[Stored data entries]

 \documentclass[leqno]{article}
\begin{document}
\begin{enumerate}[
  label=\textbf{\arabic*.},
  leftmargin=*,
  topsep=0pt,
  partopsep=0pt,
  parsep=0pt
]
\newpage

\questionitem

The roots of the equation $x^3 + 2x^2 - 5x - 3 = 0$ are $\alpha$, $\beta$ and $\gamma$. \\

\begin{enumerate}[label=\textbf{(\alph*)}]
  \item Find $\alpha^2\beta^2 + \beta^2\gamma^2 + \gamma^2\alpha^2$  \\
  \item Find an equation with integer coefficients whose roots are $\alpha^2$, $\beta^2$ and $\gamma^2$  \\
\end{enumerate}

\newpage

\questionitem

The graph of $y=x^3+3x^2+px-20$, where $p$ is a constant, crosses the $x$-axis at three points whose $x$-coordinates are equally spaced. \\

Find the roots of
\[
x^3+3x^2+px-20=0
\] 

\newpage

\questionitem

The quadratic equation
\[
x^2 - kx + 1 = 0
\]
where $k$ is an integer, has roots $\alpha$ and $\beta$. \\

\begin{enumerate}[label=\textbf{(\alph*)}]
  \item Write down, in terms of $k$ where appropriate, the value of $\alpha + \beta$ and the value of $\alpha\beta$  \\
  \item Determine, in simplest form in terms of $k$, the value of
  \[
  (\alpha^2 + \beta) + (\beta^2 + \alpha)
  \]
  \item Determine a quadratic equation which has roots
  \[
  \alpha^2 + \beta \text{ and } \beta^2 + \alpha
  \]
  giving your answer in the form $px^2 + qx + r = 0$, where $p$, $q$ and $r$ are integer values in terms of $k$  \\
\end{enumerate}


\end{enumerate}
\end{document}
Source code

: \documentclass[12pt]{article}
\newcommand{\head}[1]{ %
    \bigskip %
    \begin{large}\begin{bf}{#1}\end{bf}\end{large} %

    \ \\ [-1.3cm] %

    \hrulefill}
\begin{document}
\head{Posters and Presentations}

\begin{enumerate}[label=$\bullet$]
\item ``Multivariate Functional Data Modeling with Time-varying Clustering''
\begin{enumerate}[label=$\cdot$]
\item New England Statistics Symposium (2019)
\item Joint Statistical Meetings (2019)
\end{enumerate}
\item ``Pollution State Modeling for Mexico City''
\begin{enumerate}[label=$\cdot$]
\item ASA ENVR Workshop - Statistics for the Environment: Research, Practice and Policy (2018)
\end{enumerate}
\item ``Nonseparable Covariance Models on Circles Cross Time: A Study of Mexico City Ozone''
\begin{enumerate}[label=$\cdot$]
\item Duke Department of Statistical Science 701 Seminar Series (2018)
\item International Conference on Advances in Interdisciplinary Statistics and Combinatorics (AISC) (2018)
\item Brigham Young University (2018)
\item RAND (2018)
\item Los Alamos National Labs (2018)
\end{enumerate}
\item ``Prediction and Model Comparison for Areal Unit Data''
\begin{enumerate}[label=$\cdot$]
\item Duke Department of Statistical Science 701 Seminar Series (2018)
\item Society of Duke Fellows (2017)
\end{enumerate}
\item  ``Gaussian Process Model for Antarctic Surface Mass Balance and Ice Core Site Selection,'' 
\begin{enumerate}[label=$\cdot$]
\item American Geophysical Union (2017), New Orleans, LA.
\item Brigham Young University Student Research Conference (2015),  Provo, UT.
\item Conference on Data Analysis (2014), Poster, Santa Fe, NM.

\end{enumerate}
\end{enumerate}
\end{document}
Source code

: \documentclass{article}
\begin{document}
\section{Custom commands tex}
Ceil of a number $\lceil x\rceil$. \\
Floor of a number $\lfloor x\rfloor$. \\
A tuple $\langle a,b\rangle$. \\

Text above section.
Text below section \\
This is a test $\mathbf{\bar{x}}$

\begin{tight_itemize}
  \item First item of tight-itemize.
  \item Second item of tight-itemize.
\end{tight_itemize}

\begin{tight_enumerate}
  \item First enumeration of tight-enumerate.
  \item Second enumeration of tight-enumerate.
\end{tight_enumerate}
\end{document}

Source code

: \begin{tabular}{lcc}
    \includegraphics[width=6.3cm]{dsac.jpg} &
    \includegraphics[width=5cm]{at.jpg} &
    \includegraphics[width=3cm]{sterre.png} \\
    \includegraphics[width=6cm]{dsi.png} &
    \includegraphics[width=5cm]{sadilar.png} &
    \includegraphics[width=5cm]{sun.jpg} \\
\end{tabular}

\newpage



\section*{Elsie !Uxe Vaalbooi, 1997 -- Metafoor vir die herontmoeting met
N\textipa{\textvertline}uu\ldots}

Exercise brief
Copy the entries above exactly, so that each line matches the original.

Result
 \documentclass[leqno]{article}
\begin{document}
\begin{enumerate}[
  label=\textbf{\arabic*.},
  leftmargin=*,
  topsep=0pt,
  partopsep=0pt,
  parsep=0pt
]
\newpage

\questionitem

The roots of the equation $x^3 + 2x^2 - 5x - 3 = 0$ are $\alpha$, $\beta$ and $\gamma$. \\

\begin{enumerate}[label=\textbf{(\alph*)}]
  \item Find $\alpha^2\beta^2 + \beta^2\gamma^2 + \gamma^2\alpha^2$  \\
  \item Find an equation with integer coefficients whose roots are $\alpha^2$, $\beta^2$ and $\gamma^2$  \\
\end{enumerate}

\newpage

\questionitem

The graph of $y=x^3+3x^2+px-20$, where $p$ is a constant, crosses the $x$-axis at three points whose $x$-coordinates are equally spaced. \\

Find the roots of
\[
x^3+3x^2+px-20=0
\] 

\newpage

\questionitem

The quadratic equation
\[
x^2 - kx + 1 = 0
\]
where $k$ is an integer, has roots $\alpha$ and $\beta$. \\

\begin{enumerate}[label=\textbf{(\alph*)}]
  \item Write down, in terms of $k$ where appropriate, the value of $\alpha + \beta$ and the value of $\alpha\beta$  \\
  \item Determine, in simplest form in terms of $k$, the value of
  \[
  (\alpha^2 + \beta) + (\beta^2 + \alpha)
  \]
  \item Determine a quadratic equation which has roots
  \[
  \alpha^2 + \beta \text{ and } \beta^2 + \alpha
  \]
  giving your answer in the form $px^2 + qx + r = 0$, where $p$, $q$ and $r$ are integer values in terms of $k$  \\
\end{enumerate}


\end{enumerate}
\end{document}
Source code

: \documentclass[12pt]{article}
\newcommand{\head}[1]{ %
    \bigskip %
    \begin{large}\begin{bf}{#1}\end{bf}\end{large} %

    \ \\ [-1.3cm] %

    \hrulefill}
\begin{document}
\head{Posters and Presentations}

\begin{enumerate}[label=$\bullet$]
\item ``Multivariate Functional Data Modeling with Time-varying Clustering''
\begin{enumerate}[label=$\cdot$]
\item New England Statistics Symposium (2019)
\item Joint Statistical Meetings (2019)
\end{enumerate}
\item ``Pollution State Modeling for Mexico City''
\begin{enumerate}[label=$\cdot$]
\item ASA ENVR Workshop - Statistics for the Environment: Research, Practice and Policy (2018)
\end{enumerate}
\item ``Nonseparable Covariance Models on Circles Cross Time: A Study of Mexico City Ozone''
\begin{enumerate}[label=$\cdot$]
\item Duke Department of Statistical Science 701 Seminar Series (2018)
\item International Conference on Advances in Interdisciplinary Statistics and Combinatorics (AISC) (2018)
\item Brigham Young University (2018)
\item RAND (2018)
\item Los Alamos National Labs (2018)
\end{enumerate}
\item ``Prediction and Model Comparison for Areal Unit Data''
\begin{enumerate}[label=$\cdot$]
\item Duke Department of Statistical Science 701 Seminar Series (2018)
\item Society of Duke Fellows (2017)
\end{enumerate}
\item  ``Gaussian Process Model for Antarctic Surface Mass Balance and Ice Core Site Selection,'' 
\begin{enumerate}[label=$\cdot$]
\item American Geophysical Union (2017), New Orleans, LA.
\item Brigham Young University Student Research Conference (2015),  Provo, UT.
\item Conference on Data Analysis (2014), Poster, Santa Fe, NM.

\end{enumerate}
\end{enumerate}
\end{document}
Source code

: \documentclass{article}
\begin{document}
\section{Custom commands tex}
Ceil of a number $\lceil x\rceil$. \\
Floor of a number $\lfloor x\rfloor$. \\
A tuple $\langle a,b\rangle$. \\

Text above section.
Text below section \\
This is a test $\mathbf{\bar{x}}$

\begin{tight_itemize}
  \item First item of tight-itemize.
  \item Second item of tight-itemize.
\end{tight_itemize}

\begin{tight_enumerate}
  \item First enumeration of tight-enumerate.
  \item Second enumeration of tight-enumerate.
\end{tight_enumerate}
\end{document}

Source code

: \begin{tabular}{lcc}
    \includegraphics[width=6.3cm]{dsac.jpg} &
    \includegraphics[width=5cm]{at.jpg} &
    \includegraphics[width=3cm]{sterre.png} \\
    \includegraphics[width=6cm]{dsi.png} &
    \includegraphics[width=5cm]{sadilar.png} &
    \includegraphics[width=5cm]{sun.jpg} \\
\end{tabular}

\newpage



\section*{Elsie !Uxe Vaalbooi, 1997 -- Metafoor vir die herontmoeting met
N\textipa{\textvertline}uu\ldots}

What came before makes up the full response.